# Self-Led Bible Book Study of James - Download



## daparson (Dec 4, 2004)

Guys - I thought some of you might like to use this in your personal Bible Study. 


 Many times people ask how they can learn more from the Bible. I thought I would share something that has helped me. 


 Almost 30 years ago I bought a book, The Layman's Bible Study Notebook: An Inductive Bible Study of the New Testament by Irving Jenson. This book is no longer in print or available. I contacted Mr. Jenson two years ago and was given permission to reproduce materials from his book and make it available. 

It has been one of the greatest study tools that I have used through the years. It asks questions - draws ones attention to salient points - and allows the Scripture to speak to ones heart. It does not have a denominational bent to it. Not trying to make a Baptist out of you --- Lord knows we have enough! Can't find half of 'em! (grin)

I have compiled a file of James. This is a copy of the material from the Layman's Bible Study Notebook with one adaptation. Rather than using the King James Bible and New International Version - I used the Contemporary English Version and New International Version. 

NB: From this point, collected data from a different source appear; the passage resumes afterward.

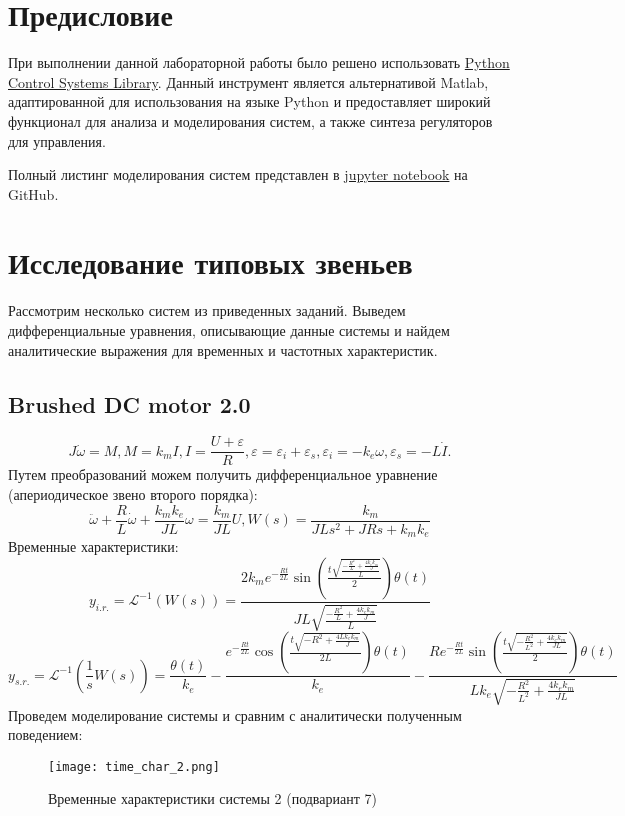 \tableofcontents
\section*{Предисловие}
При выполнении данной лабораторной работы было решено использовать 
\href{https://python-control.readthedocs.io/en/0.9.4/}{Python Control Systems Library}.
Данный инструмент является альтернативой Matlab, адаптированной для использования на 
языке Python и предоставляет широкий функционал для анализа и моделирования систем,
а также синтеза регуляторов для управления.

Полный листинг моделирования систем представлен в \href{https://github.com/diuzhevVlad/control-theory-itmo-fall-2023/blob/main/Lab4/Lab4.ipynb}{jupyter notebook} на GitHub.

\pagebreak

\section{Исследование типовых звеньев}
Рассмотрим несколько систем из приведенных заданий. Выведем дифференциальные уравнения, описывающие данные 
системы и найдем аналитические выражения для временных и частотных характеристик.
\subsection*{Brushed DC motor 2.0}
\begin{equation}
    J \dot{\omega} = M, M = k_m I, I = \frac{U+\varepsilon}{R}, \varepsilon = \varepsilon_i + \varepsilon_s, \varepsilon_i=-k_e \omega, \varepsilon_s=-L\dot{I}.
\end{equation}
Путем преобразований можем получить дифференциальное уравнение (апериодическое звено второго порядка):
\begin{equation*}
    \ddot{\omega} + \frac{R}{L}\dot{\omega}+\frac{k_mk_e}{JL}\omega = \frac{k_m}{JL}U, W(s)=\frac{k_m}{JLs^2 + JRs + k_mk_e}
\end{equation*}
Временные характеристики:
\begin{equation*}
    y_{i.r.}=\mathcal{L}^{-1}(W(s)) = \frac{2 k_{m} e^{- \frac{R t}{2 L}} \sin{(\frac{t \sqrt{\frac{- \frac{R^{2}}{L} + \frac{4 k_{e} k_{m}}{J}}{L}}}{2} )} \theta(t)}{J L \sqrt{\frac{- \frac{R^{2}}{L} + \frac{4 k_{e} k_{m}}{J}}{L}}}
\end{equation*}
\begin{equation*}
    y_{s.r.}=\mathcal{L}^{-1}(\frac{1}{s}W(s)) = \frac{\theta(t)}{k_{e}} - \frac{e^{- \frac{R t}{2 L}} \cos{(\frac{t \sqrt{- R^{2} + \frac{4 L k_{e} k_{m}}{J}}}{2 L} )} \theta(t)}{k_{e}} - \frac{R e^{- \frac{R t}{2 L}} \sin{(\frac{t \sqrt{- \frac{R^{2}}{L^{2}} + \frac{4 k_{e} k_{m}}{J L}}}{2} )} \theta(t)}{L k_{e} \sqrt{- \frac{R^{2}}{L^{2}} + \frac{4 k_{e} k_{m}}{J L}}}
\end{equation*}
Проведем моделирование системы и сравним с аналитически полученным поведением:
\begin{figure}[h]
    \centering
    \texttt{[image: time\_char\_2.png]}
    \caption{\label{fig:The-caption-1}Временные характеристики системы 2 (подвариант 7)}
\end{figure}

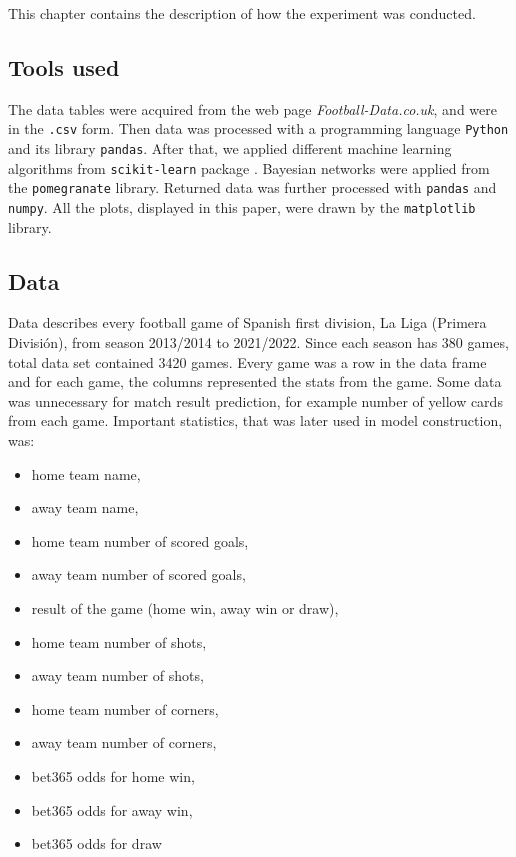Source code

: \documentclass[conference]{IEEEtran}
\begin{document}
This chapter contains the description of how the experiment was conducted.

\subsection{Tools used}

The data tables were acquired from the web page \emph{Football-Data.co.uk}, and were in the
\texttt{.csv} form. Then data was processed with a programming language \texttt{Python} and 
its library \texttt{pandas}. After that, we applied different machine learning algorithms from
\texttt{scikit-learn} package \cite{scikit-learn}. Bayesian networks were applied 
from the \texttt{pomegranate} library. Returned data was further processed 
with \texttt{pandas} and \texttt{numpy}. All the plots, displayed in this paper, were drawn by the 
\texttt{matplotlib} library.

\subsection{Data}

Data describes every football game of Spanish first division, La Liga (Primera División), 
from season 2013/2014 to 2021/2022. Since each season has 380 games, total data set contained 
3420 games. Every game was a row in the data frame and for each game, the columns represented 
the stats from the game. Some data was unnecessary for match result prediction, for example
number of yellow cards from each game. Important statistics, that was later used in 
model construction, was:
\begin{itemize}
    \item home team name,
    \item away team name,
    \item home team number of scored goals,
    \item away team number of scored goals,
    \item result of the game (home win, away win or draw),
    \item home team number of shots,
    \item away team number of shots,
    \item home team number of corners,
    \item away team number of corners,
    \item bet365 odds for home win,
    \item bet365 odds for away win,
    \item bet365 odds for draw
\end{itemize}
\end{document}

You can click here to download the file. It is an Adobe Acrobat file. If you need an Adobe Acrobat file reader - it is free and can be downloaded here.

If this is useful we will make other New Testament books available.


Thanks Guys!
Mark


----------



## Mrs Backlasher (Dec 19, 2004)

GREAT IDEA, Mark!

I've been needing something like this. I've saved it, and I'm printing it out so I can carry it around with me and work on it wherever I go.

Thank you so much.


----------



## Bay Gal (Jun 1, 2004)

Thank you. I've downloaded it also, and am going to print it out.

So, this is the only one you've done?

I did a search on Ebay and that book is nowhere to be found...

I appreciate all you do for us here.


----------



## daparson (Dec 4, 2004)

*Next?*



Bay Gal said:


> I appreciate all you do for us here.


This is the first one that I have compiled. If it is well received, I will do some more. Let me know how you do and if you like it! What book would you sugguest?

Mark


----------